Toyota Motor Corporation, el gigante automotriz mundial, ha elegido a un experto en números para navegar la tormenta. Kenta Kon, actual oficial ejecutivo de 57 años, ha sido designado como el próximo presidente de la compañía con una misión clara: imponer disciplina financiera.
El nombramiento marca un retorno al pragmatismo en medio de una era de transformación incierta. En su primera conferencia de prensa esta tarde, Kon evocó la figura histórica de Taizo Ishida, el legendario «gran administrador» que sostuvo a la empresa en sus tiempos fundacionales.
Kon reveló que su nombre surgió en una reciente conversación con el presidente de la junta, Akio Toyoda. Al igual que Ishida, el nuevo líder promete ser implacable con el desperdicio, asegurando que «no gastará dinero en cosas inútiles», pero invertirá con audacia en los sueños necesarios para el futuro.
Su filosofía de gestión se basa en la resistencia pura.

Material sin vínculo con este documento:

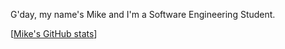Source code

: G'day, my name's Mike and I'm a Software Engineering Student.


[[Mike's GitHub stats](https://github-readme-stats.vercel.app/api?username=MrThygesen16)]


<!---
This is a comment in MD?

--->
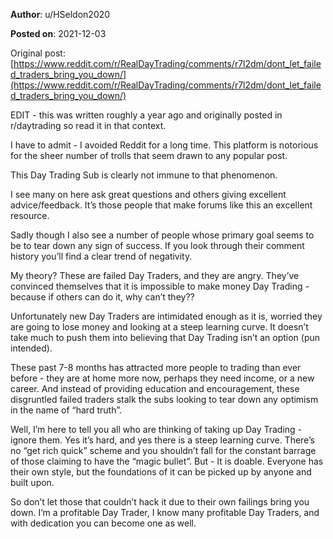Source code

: **Author**: u/HSeldon2020

**Posted on**: 2021-12-03

Original post: [https://www.reddit.com/r/RealDayTrading/comments/r7l2dm/dont_let_failed_traders_bring_you_down/](https://www.reddit.com/r/RealDayTrading/comments/r7l2dm/dont_let_failed_traders_bring_you_down/)

EDIT - this was written roughly a year ago and originally posted in r/daytrading so read it in that context. 

I have to admit - I avoided Reddit for a long time. This platform is notorious for the sheer number of trolls that seem drawn to any popular post.

This Day Trading Sub is clearly not immune to that phenomenon.

I see many on here ask great questions and others giving excellent advice/feedback. It’s those people that make forums like this an excellent resource.

Sadly though I also see a number of people whose primary goal seems to be to tear down any sign of success. If you look through their comment history you’ll find a clear trend of negativity.

My theory? These are failed Day Traders, and they are angry. They’ve convinced themselves that it is impossible to make money Day Trading - because if others can do it, why can’t they??

Unfortunately new Day Traders are intimidated enough as it is, worried they are going to lose money and looking at a steep learning curve. It doesn’t take much to push them into believing that Day Trading isn’t an option (pun intended).

These past 7-8 months has attracted more people to trading than ever before - they are at home more now, perhaps they need income, or a new career. And instead of providing education and encouragement, these disgruntled failed traders stalk the subs looking to tear down any optimism in the name of “hard truth”.

Well, I’m here to tell you all who are thinking of taking up Day Trading - ignore them. Yes it’s hard, and yes there is a steep learning curve. There’s no “get rich quick” scheme and you shouldn’t fall for the constant barrage of those claiming to have the “magic bullet”. But - It is doable. Everyone has their own style, but the foundations of it can be picked up by anyone and built upon.

So don’t let those that couldn’t hack it due to their own failings bring you down. I’m a profitable Day Trader, I know many profitable Day Traders, and with dedication you can become one as well.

El próximo presidente declaró su intención de reducir el punto de equilibrio financiero para que Toyota pueda «mantenerse firme incluso en los malos momentos». Se autodefinió como alguien «obsesionado con los números y las ganancias».
Este enfoque contrasta con el de su predecesor, Koji Sato, quien provenía de la ingeniería. Kon, un veterano de la contabilidad que sirvió como secretario de Akio Toyoda durante ocho años, trae un estilo más silencioso pero directo, ideal para acelerar la toma de decisiones.

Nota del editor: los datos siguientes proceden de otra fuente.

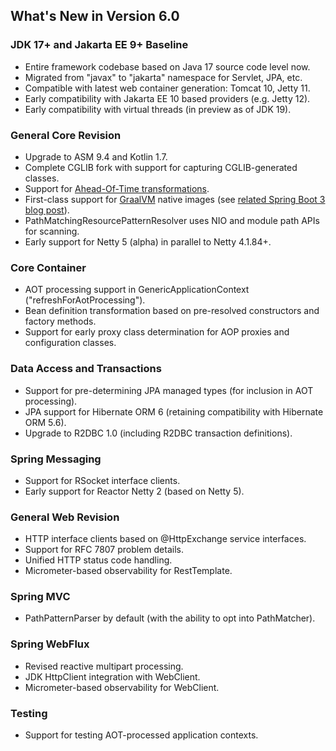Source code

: ## What's New in Version 6.0

### JDK 17+ and Jakarta EE 9+ Baseline

* Entire framework codebase based on Java 17 source code level now.
* Migrated from "javax" to "jakarta" namespace for Servlet, JPA, etc.
* Compatible with latest web container generation: Tomcat 10, Jetty 11.
* Early compatibility with Jakarta EE 10 based providers (e.g. Jetty 12).
* Early compatibility with virtual threads (in preview as of JDK 19).

### General Core Revision

* Upgrade to ASM 9.4 and Kotlin 1.7.
* Complete CGLIB fork with support for capturing CGLIB-generated classes.
* Support for [Ahead-Of-Time transformations](https://spring.io/blog/2022/03/22/initial-aot-support-in-spring-framework-6-0-0-m3).
* First-class support for [GraalVM](https://www.graalvm.org/) native images (see [related Spring Boot 3 blog post](https://spring.io/blog/2022/09/26/native-support-in-spring-boot-3-0-0-m5)).
* PathMatchingResourcePatternResolver uses NIO and module path APIs for scanning.
* Early support for Netty 5 (alpha) in parallel to Netty 4.1.84+.

### Core Container

* AOT processing support in GenericApplicationContext ("refreshForAotProcessing").
* Bean definition transformation based on pre-resolved constructors and factory methods.
* Support for early proxy class determination for AOP proxies and configuration classes.

### Data Access and Transactions

* Support for pre-determining JPA managed types (for inclusion in AOT processing).
* JPA support for Hibernate ORM 6 (retaining compatibility with Hibernate ORM 5.6).
* Upgrade to R2DBC 1.0 (including R2DBC transaction definitions).

### Spring Messaging

* Support for RSocket interface clients.
* Early support for Reactor Netty 2 (based on Netty 5).

### General Web Revision

* HTTP interface clients based on @HttpExchange service interfaces.
* Support for RFC 7807 problem details.
* Unified HTTP status code handling.
* Micrometer-based observability for RestTemplate.

### Spring MVC

* PathPatternParser by default (with the ability to opt into PathMatcher).
 
### Spring WebFlux

* Revised reactive multipart processing.
* JDK HttpClient integration with WebClient.
* Micrometer-based observability for WebClient.

### Testing

* Support for testing AOT-processed application contexts.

El contexto global exige esta rigurosidad. La industria enfrenta costos masivos por la electrificación y la conducción autónoma, sumados a las amenazas de aranceles de la administración Trump y la lucha por los recursos naturales. Toyota busca volver a sus orígenes de eficiencia de costos.
Mientras tanto, el actual presidente Koji Sato dejará el cargo tras solo tres años, un mandato inusualmente breve. A partir del 1 de abril, pasará a ser vicepresidente y asumirá el nuevo rol de Chief Industry Officer (CIO), enfocándose en alianzas gremiales y la diplomacia industrial.

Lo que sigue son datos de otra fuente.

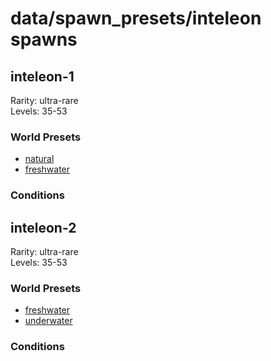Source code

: # data/spawn_presets/inteleon spawns  
  
## inteleon-1  
Rarity: ultra-rare  
Levels: 35-53  
  
### World Presets  
* [natural](/data/world_presets/natural.md)  
* [freshwater](/data/world_presets/freshwater.md)  
  
### Conditions  
  
## inteleon-2  
Rarity: ultra-rare  
Levels: 35-53  
  
### World Presets  
* [freshwater](/data/world_presets/freshwater.md)  
* [underwater](/data/world_presets/underwater.md)  
  
### Conditions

En el plano financiero, la empresa ha elevado su previsión de beneficio operativo a 3,8 billones de yenes (unos 25.300 millones de dólares), ayudada por la debilidad del yen. Sin embargo, esta cifra sigue siendo un 21% menor que el año anterior y no alcanza las expectativas de los analistas, lo que justifica la urgencia del cambio de timón. (RI/AG/IP/)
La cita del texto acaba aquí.